▶ Work order
Please return every record exactly as written, leaving out the pictures.

▶ Available data
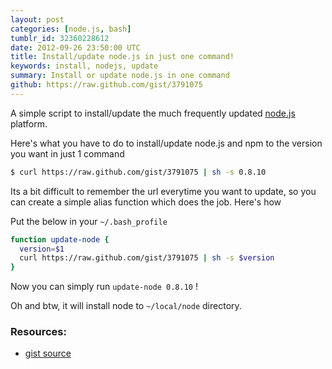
 ```yaml
---
layout: post
categories: [node.js, bash]
tumblr_id: 32360228612
date: 2012-09-26 23:50:00 UTC
title: Install/update node.js in just one command!
keywords: install, nodejs, update
summary: Install or update node.js in one command
github: https://raw.github.com/gist/3791075
---
```


A simple script to install/update the much frequently updated [node.js](http://nodejs.org) platform.

Here's what you have to do to install/update node.js and npm to the version you want in just 1 command

```sh
$ curl https://raw.github.com/gist/3791075 | sh -s 0.8.10
```

Its a bit difficult to remember the url everytime you want to update, so you can create a simple alias function which does the job. Here's how

Put the below in your `~/.bash_profile`

```sh
function update-node {
  version=$1
  curl https://raw.github.com/gist/3791075 | sh -s $version
}
```

Now you can simply run `update-node 0.8.10` !

Oh and btw, it will install node to `~/local/node` directory.

### Resources:

* [gist source](https://gist.github.com/3791075)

▶ Output
 ```yaml
---
layout: post
categories: [node.js, bash]
tumblr_id: 32360228612
date: 2012-09-26 23:50:00 UTC
title: Install/update node.js in just one command!
keywords: install, nodejs, update
summary: Install or update node.js in one command
github: https://raw.github.com/gist/3791075
---
```


A simple script to install/update the much frequently updated [node.js](http://nodejs.org) platform.

Here's what you have to do to install/update node.js and npm to the version you want in just 1 command

```sh
$ curl https://raw.github.com/gist/3791075 | sh -s 0.8.10
```

Its a bit difficult to remember the url everytime you want to update, so you can create a simple alias function which does the job. Here's how

Put the below in your `~/.bash_profile`

```sh
function update-node {
  version=$1
  curl https://raw.github.com/gist/3791075 | sh -s $version
}
```

Now you can simply run `update-node 0.8.10` !

Oh and btw, it will install node to `~/local/node` directory.

### Resources:

* [gist source](https://gist.github.com/3791075)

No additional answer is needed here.